● Data entries:
-------
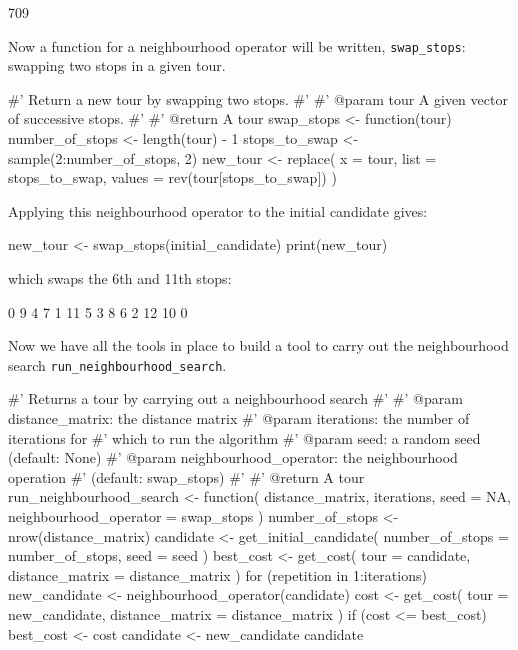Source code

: \begin{Rout}
[1] 709
\end{Rout}

Now a function for a neighbourhood operator will be written,
\texttt{swap_stops}: swapping two stops in a given tour.

\begin{Rin}
#' Return a new tour by swapping two stops.
#'
#' @param tour A given vector of successive stops.
#'
#' @return A tour
swap_stops <- function(tour){
  number_of_stops <- length(tour) - 1
  stops_to_swap <- sample(2:number_of_stops, 2)
  new_tour <- replace(
    x = tour,
    list = stops_to_swap,
    values = rev(tour[stops_to_swap])
  )
}
\end{Rin}

Applying this neighbourhood operator to the initial candidate gives:

\begin{Rin}
new_tour <- swap_stops(initial_candidate)
print(new_tour)
\end{Rin}

which swaps the 6th and 11th stops:

\begin{Rout}
 [1]  0  9  4  7  1 11  5  3  8  6  2 12 10  0
\end{Rout}

Now we have all the tools in place to build a tool to carry out the
neighbourhood search \texttt{run_neighbourhood_search}.

\begin{Rin}
#' Returns a tour by carrying out a neighbourhood search
#'
#' @param distance_matrix: the distance matrix
#' @param iterations: the number of iterations for
#'                    which to run the algorithm
#' @param seed: a random seed (default: None)
#' @param neighbourhood_operator: the neighbourhood operation
#'                                (default: swap_stops)
#'
#' @return A tour
run_neighbourhood_search <- function(
  distance_matrix,
  iterations,
  seed = NA,
  neighbourhood_operator = swap_stops
){
  number_of_stops <- nrow(distance_matrix)
  candidate <- get_initial_candidate(
    number_of_stops = number_of_stops,
    seed = seed
  )
  best_cost <- get_cost(
    tour = candidate,
    distance_matrix = distance_matrix
  )
  for (repetition in 1:iterations) {
    new_candidate <- neighbourhood_operator(candidate)
    cost <- get_cost(
        tour = new_candidate,
        distance_matrix = distance_matrix
    )
    if (cost <= best_cost) {
      best_cost <- cost
      candidate <- new_candidate
    }
  }
  candidate
}
\end{Rin}


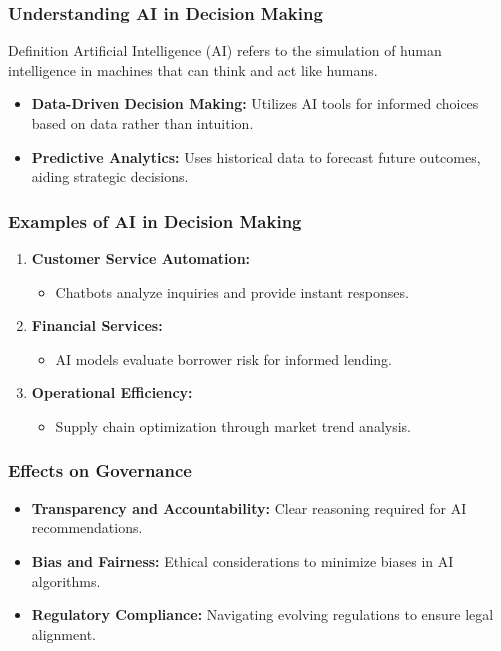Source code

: \documentclass[aspectratio=169]{beamer}
\begin{document}
\begin{frame}[fragile]
    \frametitle{Understanding AI in Decision Making}
    \begin{block}{Definition}
        Artificial Intelligence (AI) refers to the simulation of human intelligence in machines that can think and act like humans.
    \end{block}
    \begin{itemize}
        \item \textbf{Data-Driven Decision Making:} Utilizes AI tools for informed choices based on data rather than intuition.
        \item \textbf{Predictive Analytics:} Uses historical data to forecast future outcomes, aiding strategic decisions.
    \end{itemize}
\end{frame}

\begin{frame}[fragile]
    \frametitle{Examples of AI in Decision Making}
    \begin{enumerate}
        \item \textbf{Customer Service Automation:}
            \begin{itemize}
                \item Chatbots analyze inquiries and provide instant responses.
            \end{itemize}
        
        \item \textbf{Financial Services:}
            \begin{itemize}
                \item AI models evaluate borrower risk for informed lending.
            \end{itemize}
        
        \item \textbf{Operational Efficiency:}
            \begin{itemize}
                \item Supply chain optimization through market trend analysis.
            \end{itemize}
    \end{enumerate}
\end{frame}

\begin{frame}[fragile]
    \frametitle{Effects on Governance}
    \begin{itemize}
        \item \textbf{Transparency and Accountability:} Clear reasoning required for AI recommendations.
        \item \textbf{Bias and Fairness:} Ethical considerations to minimize biases in AI algorithms.
        \item \textbf{Regulatory Compliance:} Navigating evolving regulations to ensure legal alignment.
    \end{itemize}
\end{frame}
\end{document}
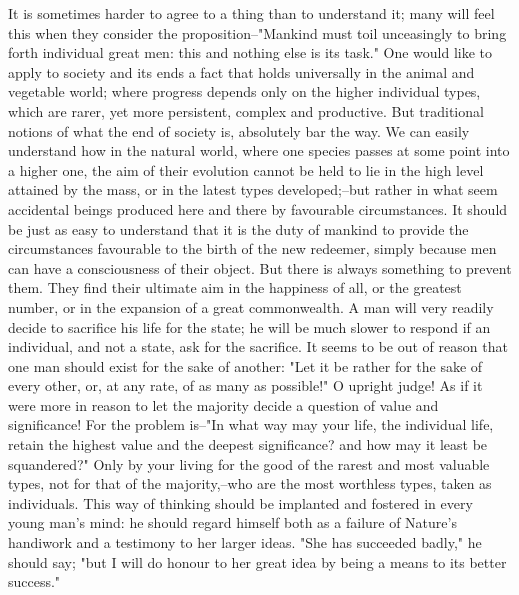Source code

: It is sometimes harder to agree to a thing than to understand it;
many will feel this when they consider the proposition--"Mankind must
toil unceasingly to bring forth individual great men: this and
nothing else is its task." One would like to apply to society and its
ends a fact that holds universally in the animal and vegetable world;
where progress depends only on the higher individual types, which are
rarer, yet more persistent, complex and productive. But traditional
notions of what the end of society is, absolutely bar the way. We can
easily understand how in the natural world, where one species passes
at some point into a higher one, the aim of their evolution cannot be
held to lie in the high level attained by the mass, or in the latest
types developed;--but rather in what seem accidental beings produced
here and there by favourable circumstances. It should be just as easy
to understand that it is the duty of mankind to provide the
circumstances favourable to the birth of the new redeemer, simply
because men can have a consciousness of their object. But there is
always something to prevent them. They find their ultimate aim in the
happiness of all, or the greatest number, or in the expansion of a
great commonwealth. A man will very readily decide to sacrifice his
life for the state; he will be much slower to respond if an
individual, and not a state, ask for the sacrifice. It seems to be
out of reason that one man should exist for the sake of another: "Let
it be rather for the sake of every other, or, at any rate, of as many
as possible!" O upright judge! As if it were more in reason to let
the majority decide a question of value and significance! For the
problem is--"In what way may your life, the individual life, retain
the highest value and the deepest significance? and how may it least
be squandered?" Only by your living for the good of the rarest and
most valuable types, not for that of the majority,--who are the most
worthless types, taken as individuals. This way of thinking should be
implanted and fostered in every young man's mind: he should regard
himself both as a failure of Nature's handiwork and a testimony to
her larger ideas. "She has succeeded badly," he should say; "but I
will do honour to her great idea by being a means to its better
success."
-------
● TASK DESCRIPTION: Repeat each entry exactly as it appears; skip any picture.

● WRITTEN ANSWER:
Source code

: \begin{Rout}
[1] 709
\end{Rout}

Now a function for a neighbourhood operator will be written,
\texttt{swap_stops}: swapping two stops in a given tour.

\begin{Rin}
#' Return a new tour by swapping two stops.
#'
#' @param tour A given vector of successive stops.
#'
#' @return A tour
swap_stops <- function(tour){
  number_of_stops <- length(tour) - 1
  stops_to_swap <- sample(2:number_of_stops, 2)
  new_tour <- replace(
    x = tour,
    list = stops_to_swap,
    values = rev(tour[stops_to_swap])
  )
}
\end{Rin}

Applying this neighbourhood operator to the initial candidate gives:

\begin{Rin}
new_tour <- swap_stops(initial_candidate)
print(new_tour)
\end{Rin}

which swaps the 6th and 11th stops:

\begin{Rout}
 [1]  0  9  4  7  1 11  5  3  8  6  2 12 10  0
\end{Rout}

Now we have all the tools in place to build a tool to carry out the
neighbourhood search \texttt{run_neighbourhood_search}.

\begin{Rin}
#' Returns a tour by carrying out a neighbourhood search
#'
#' @param distance_matrix: the distance matrix
#' @param iterations: the number of iterations for
#'                    which to run the algorithm
#' @param seed: a random seed (default: None)
#' @param neighbourhood_operator: the neighbourhood operation
#'                                (default: swap_stops)
#'
#' @return A tour
run_neighbourhood_search <- function(
  distance_matrix,
  iterations,
  seed = NA,
  neighbourhood_operator = swap_stops
){
  number_of_stops <- nrow(distance_matrix)
  candidate <- get_initial_candidate(
    number_of_stops = number_of_stops,
    seed = seed
  )
  best_cost <- get_cost(
    tour = candidate,
    distance_matrix = distance_matrix
  )
  for (repetition in 1:iterations) {
    new_candidate <- neighbourhood_operator(candidate)
    cost <- get_cost(
        tour = new_candidate,
        distance_matrix = distance_matrix
    )
    if (cost <= best_cost) {
      best_cost <- cost
      candidate <- new_candidate
    }
  }
  candidate
}
\end{Rin}


Source code

: \documentclass[aspectratio=169]{beamer}
\begin{document}
\begin{frame}[fragile]
    \frametitle{Understanding AI in Decision Making}
    \begin{block}{Definition}
        Artificial Intelligence (AI) refers to the simulation of human intelligence in machines that can think and act like humans.
    \end{block}
    \begin{itemize}
        \item \textbf{Data-Driven Decision Making:} Utilizes AI tools for informed choices based on data rather than intuition.
        \item \textbf{Predictive Analytics:} Uses historical data to forecast future outcomes, aiding strategic decisions.
    \end{itemize}
\end{frame}

\begin{frame}[fragile]
    \frametitle{Examples of AI in Decision Making}
    \begin{enumerate}
        \item \textbf{Customer Service Automation:}
            \begin{itemize}
                \item Chatbots analyze inquiries and provide instant responses.
            \end{itemize}
        
        \item \textbf{Financial Services:}
            \begin{itemize}
                \item AI models evaluate borrower risk for informed lending.
            \end{itemize}
        
        \item \textbf{Operational Efficiency:}
            \begin{itemize}
                \item Supply chain optimization through market trend analysis.
            \end{itemize}
    \end{enumerate}
\end{frame}

\begin{frame}[fragile]
    \frametitle{Effects on Governance}
    \begin{itemize}
        \item \textbf{Transparency and Accountability:} Clear reasoning required for AI recommendations.
        \item \textbf{Bias and Fairness:} Ethical considerations to minimize biases in AI algorithms.
        \item \textbf{Regulatory Compliance:} Navigating evolving regulations to ensure legal alignment.
    \end{itemize}
\end{frame}
\end{document}
Source code

: It is sometimes harder to agree to a thing than to understand it;
many will feel this when they consider the proposition--"Mankind must
toil unceasingly to bring forth individual great men: this and
nothing else is its task." One would like to apply to society and its
ends a fact that holds universally in the animal and vegetable world;
where progress depends only on the higher individual types, which are
rarer, yet more persistent, complex and productive. But traditional
notions of what the end of society is, absolutely bar the way. We can
easily understand how in the natural world, where one species passes
at some point into a higher one, the aim of their evolution cannot be
held to lie in the high level attained by the mass, or in the latest
types developed;--but rather in what seem accidental beings produced
here and there by favourable circumstances. It should be just as easy
to understand that it is the duty of mankind to provide the
circumstances favourable to the birth of the new redeemer, simply
because men can have a consciousness of their object. But there is
always something to prevent them. They find their ultimate aim in the
happiness of all, or the greatest number, or in the expansion of a
great commonwealth. A man will very readily decide to sacrifice his
life for the state; he will be much slower to respond if an
individual, and not a state, ask for the sacrifice. It seems to be
out of reason that one man should exist for the sake of another: "Let
it be rather for the sake of every other, or, at any rate, of as many
as possible!" O upright judge! As if it were more in reason to let
the majority decide a question of value and significance! For the
problem is--"In what way may your life, the individual life, retain
the highest value and the deepest significance? and how may it least
be squandered?" Only by your living for the good of the rarest and
most valuable types, not for that of the majority,--who are the most
worthless types, taken as individuals. This way of thinking should be
implanted and fostered in every young man's mind: he should regard
himself both as a failure of Nature's handiwork and a testimony to
her larger ideas. "She has succeeded badly," he should say; "but I
will do honour to her great idea by being a means to its better
success."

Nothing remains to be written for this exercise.